LA DELIBERATION, ATTAQUEE AU TRIBUNAL ADMINISTRATIF
       Or aucun rapport, aucune étude n’était versée avec la délibération.  
       Rien qui puisse éclairer les élus. Pire, les pièces, qui pourtant existent bien, sont accablantes pour tout projet de construction en ce lieu.
     La conseillère métropolitaine  Emmanuelle Gaziello (Front de Gauche) est intervenue auprès du Préfet et de la Métropole Nice Côte d'Azur, pour demander l’annulation de cette délibération. Compte tenu des réponses, elle a porté l’affaire devant le tribunal administratif de Nice.
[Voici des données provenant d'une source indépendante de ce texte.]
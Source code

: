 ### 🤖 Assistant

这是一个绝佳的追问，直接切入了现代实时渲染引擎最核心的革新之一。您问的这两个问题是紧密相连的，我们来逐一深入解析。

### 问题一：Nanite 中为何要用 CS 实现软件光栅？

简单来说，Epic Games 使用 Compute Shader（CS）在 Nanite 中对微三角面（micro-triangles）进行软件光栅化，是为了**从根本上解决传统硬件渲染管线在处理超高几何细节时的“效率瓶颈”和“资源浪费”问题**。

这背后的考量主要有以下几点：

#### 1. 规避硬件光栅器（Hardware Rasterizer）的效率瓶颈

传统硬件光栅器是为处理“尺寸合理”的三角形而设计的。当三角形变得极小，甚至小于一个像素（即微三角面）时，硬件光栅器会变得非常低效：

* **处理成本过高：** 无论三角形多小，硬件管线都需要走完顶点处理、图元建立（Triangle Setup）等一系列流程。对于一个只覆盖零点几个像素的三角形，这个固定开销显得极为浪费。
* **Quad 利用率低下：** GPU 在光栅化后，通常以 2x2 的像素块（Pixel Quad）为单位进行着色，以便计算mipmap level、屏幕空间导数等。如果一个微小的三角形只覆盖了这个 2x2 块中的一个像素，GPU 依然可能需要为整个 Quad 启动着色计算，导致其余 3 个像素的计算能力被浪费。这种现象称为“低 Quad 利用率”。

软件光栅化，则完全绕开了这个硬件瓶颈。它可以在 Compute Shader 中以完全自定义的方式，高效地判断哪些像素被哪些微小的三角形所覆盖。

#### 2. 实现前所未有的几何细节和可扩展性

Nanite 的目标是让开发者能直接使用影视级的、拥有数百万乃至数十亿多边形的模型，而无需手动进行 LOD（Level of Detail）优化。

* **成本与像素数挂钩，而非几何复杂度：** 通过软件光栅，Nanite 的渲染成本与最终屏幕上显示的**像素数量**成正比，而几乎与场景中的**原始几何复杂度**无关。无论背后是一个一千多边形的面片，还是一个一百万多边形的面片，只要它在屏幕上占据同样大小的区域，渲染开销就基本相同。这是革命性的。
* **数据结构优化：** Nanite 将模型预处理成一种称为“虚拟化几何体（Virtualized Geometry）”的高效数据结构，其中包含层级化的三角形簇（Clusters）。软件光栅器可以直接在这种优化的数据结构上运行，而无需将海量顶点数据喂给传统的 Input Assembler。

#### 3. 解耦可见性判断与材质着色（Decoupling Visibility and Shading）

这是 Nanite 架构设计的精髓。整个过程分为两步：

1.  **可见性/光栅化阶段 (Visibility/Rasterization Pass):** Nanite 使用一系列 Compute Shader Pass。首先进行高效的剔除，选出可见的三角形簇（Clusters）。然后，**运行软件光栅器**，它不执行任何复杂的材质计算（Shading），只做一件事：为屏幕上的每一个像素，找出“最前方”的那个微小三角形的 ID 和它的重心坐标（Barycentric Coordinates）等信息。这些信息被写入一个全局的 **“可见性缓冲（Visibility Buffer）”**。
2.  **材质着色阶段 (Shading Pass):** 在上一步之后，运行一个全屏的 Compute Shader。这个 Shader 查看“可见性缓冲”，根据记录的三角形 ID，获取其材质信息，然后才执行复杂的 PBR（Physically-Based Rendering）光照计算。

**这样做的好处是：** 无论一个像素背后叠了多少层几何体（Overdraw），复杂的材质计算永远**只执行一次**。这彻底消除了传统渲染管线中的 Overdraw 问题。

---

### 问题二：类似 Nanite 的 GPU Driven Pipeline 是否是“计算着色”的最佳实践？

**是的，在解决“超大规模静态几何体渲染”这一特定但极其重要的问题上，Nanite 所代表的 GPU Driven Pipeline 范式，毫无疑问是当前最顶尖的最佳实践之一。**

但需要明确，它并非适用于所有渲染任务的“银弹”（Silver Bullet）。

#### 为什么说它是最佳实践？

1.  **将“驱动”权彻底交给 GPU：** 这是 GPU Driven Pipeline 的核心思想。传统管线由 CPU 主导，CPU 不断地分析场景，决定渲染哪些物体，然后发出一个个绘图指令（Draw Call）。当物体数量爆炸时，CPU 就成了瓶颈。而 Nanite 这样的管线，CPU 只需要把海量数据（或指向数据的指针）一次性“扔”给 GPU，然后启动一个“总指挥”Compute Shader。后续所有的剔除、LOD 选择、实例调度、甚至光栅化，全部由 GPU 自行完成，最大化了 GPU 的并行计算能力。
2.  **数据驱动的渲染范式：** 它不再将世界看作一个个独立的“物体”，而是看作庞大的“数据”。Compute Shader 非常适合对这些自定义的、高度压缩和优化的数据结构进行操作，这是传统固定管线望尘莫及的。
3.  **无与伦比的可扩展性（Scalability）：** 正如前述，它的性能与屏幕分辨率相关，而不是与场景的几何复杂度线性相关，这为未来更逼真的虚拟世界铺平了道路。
La présidente de l’association « Les Perdigones » s’est jointe à la procédure.
       Quelle que soit la décision que prendra  la justice, il est particulièrement significatif d’examiner ce qui s’est passé. Les nouvelles pièces que nous versons à l’examen de chacun ne manqueront pas d’inquiéter sur les dérives de quelques élus. On n’ose pas imaginer ce qui se trame, se manigance lorsque les enjeux sont bien plus importants.
       Avant de démontrer et démonter ce nouveau tour de passe- passe, revenons un peu sur le lieu de l’Orte et le projet en question.
 
UN  DOSSIER DE PLUS EN PLUS TORDU
      L’Orte c’est ce paysage remarquable (terrasses en restanques, murs en pierres sèches, irrigués de sources, de ruisseaux) situé à 3 km du village de Levens (Alpes Maritimes). Un lieu où l’eau omniprésente (bassins, puits, canaux), est un atout. C’est pour cela que les anciens cultivaient là. Le lieu tire d’ailleurs son nom de cette activité ; uort, ortaria, orte signifie potager en de nombreuses langues. Mais l’eau, par très fortes précipitations  pose problème. Elle arrive de toute part, des côtés, de dessus, et d’en dessous, sortant par résurgences.
      Ces phénomènes observés, décrits, ont été confirmés et analysés par deux études d’un hydrogéologue, rendues fin 2010 et fin 2011.
      Cela s’est déroulé suite aux observations émises en 2009 lors de l’enquête publique du Plan de Prévention des Risques Inondations de Levens.
     Le PPRI a finalement été approuvé cet été 2012 (il s’en passe l’été…) par le préfet (celui qui est parti), il identifie dorénavant la zone comme, à risque « inondation par venue d’eau de versant ». Une partie est portée au zonage en rouge "inconstructible", une autre en bleu foncé, « constructible avec certaines prescriptions ».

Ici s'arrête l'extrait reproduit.